Research News

High-Resolution Daily CO₂ Dataset Illuminates Spatiotemporal Dynamics in China

09 Feb 2026

Researchers from the Aerospace Information Research Institute of the Chinese Academy of Sciences (AIRCAS), in collaboration with Chongqing University of Posts and Telecommunications (CQUPT), have developed a high-resolution, daily atmospheric CO₂ dataset for China spanning 2016–2020. The dataset provides unprecedented insights into the spatiotemporal variations of column-averaged dry-air CO₂ mole fraction (XCO₂) and offers a robust data foundation for refined carbon monitoring and management.

Led by Associate Researcher YANG Aixia and Senior Engineer WANG Dacheng of AIRCAS, together with Prof. YUAN Zhengwu of CQUPT, the research team constructed the dataset using a novel XGBoost–Bayesian Optimization (XGBoost-BO) framework. The approach effectively addresses key limitations of existing satellite-based carbon monitoring systems, including spatial imbalance, temporal discontinuity, and sensitivity to meteorological conditions. To enhance model interpretability, the team incorporated SHapley Additive exPlanations (SHAP), enabling quantitative assessment of the relative contributions of climate factors, vegetation dynamics, and human activities to XCO₂ variability.

With a spatial resolution of 0.1° × 0.1°, the dataset delivers continuous daily XCO₂ coverage across China, significantly filling gaps in satellite-retrieved observations. It integrates multi-source data, including satellite measurements from OCO-2 and GOSAT, ground-based observations from TCCON, vegetation indices (NDVI, EVI), meteorological variables from ERA5-Land, anthropogenic emissions data (ODIAC), nighttime light data from VIIRS, and global fire emissions data (GFED), ensuring comprehensive representation of both natural and anthropogenic CO₂ sources and sinks.

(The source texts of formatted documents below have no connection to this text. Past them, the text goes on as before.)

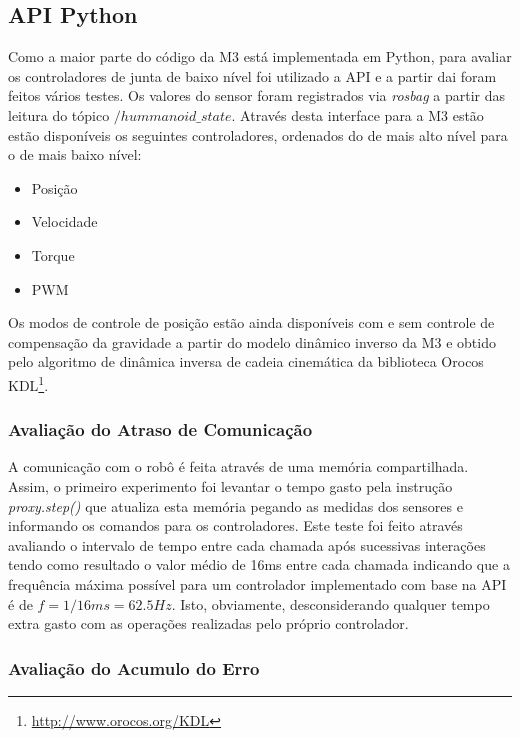 
\subsection{API Python}

Como a maior parte do código da M3 está implementada em Python, para avaliar os controladores de junta de baixo nível foi utilizado a API e a partir dai foram feitos vários testes. Os valores do sensor foram registrados via \textit{rosbag} a partir das leitura do tópico $/hummanoid\_state$. Através desta interface para a M3 estão estão disponíveis os seguintes controladores, ordenados do de mais alto nível para o de mais baixo nível:

\begin{itemize}
    \item Posição
    \item Velocidade
    \item Torque
    \item PWM
\end{itemize}

Os modos de controle de posição estão ainda disponíveis com e sem controle de compensação da gravidade a partir do modelo dinâmico inverso da M3 e obtido pelo algoritmo de dinâmica inversa de cadeia cinemática da biblioteca Orocos KDL\footnote{\url{http://www.orocos.org/KDL}}.

\subsubsection{Avaliação do Atraso de Comunicação}\label{subsec:deadtimepython}

A comunicação com o robô é feita através de uma memória compartilhada. Assim, o primeiro experimento foi levantar o tempo gasto pela instrução \textit{proxy.step()} que atualiza esta memória pegando as medidas dos sensores e informando os comandos para os controladores. Este teste foi feito através avaliando o intervalo de tempo entre cada chamada após sucessivas interações tendo como resultado o valor médio de 16ms entre cada chamada indicando que a frequência máxima possível para um controlador implementado com base na API é de $f = 1/16ms = 62.5Hz$. Isto, obviamente, desconsiderando qualquer tempo extra gasto com as operações realizadas pelo próprio controlador.

\subsubsection{Avaliação do Acumulo do Erro}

Validation results demonstrate the dataset's high accuracy and reliability. Comparisons with OCO-2 observations yield an R² of 0.98, RMSE of 0.58, and MAPE of 0.07%. Independent evaluation using TCCON observations at the Hefei and Xianghe sites further confirms its superior performance, consistently outperforming the CAMS global greenhouse gas reanalysis. At the Hefei site, for example, the dataset achieves an R² of 0.92, RMSE of 1.16, and MAPE of 0.2%, compared with CAMS values of 0.88, 1.39, and 0.3%, respectively.

The study was published in Scientific Data. The dataset is openly available on Zenodo, and the model code has been released on GitHub, facilitating broad application in climate change research, carbon emission assessment, and policy analysis. By providing high-precision, continuous XCO₂ data, the dataset enables more accurate characterization of carbon cycle processes and supports evidence-based environmental governance.

This research was supported by the National Key Research and Development Program of China. The dataset is expected to serve as a fundamental resource for refined carbon management, contributing to China's efforts to address climate change.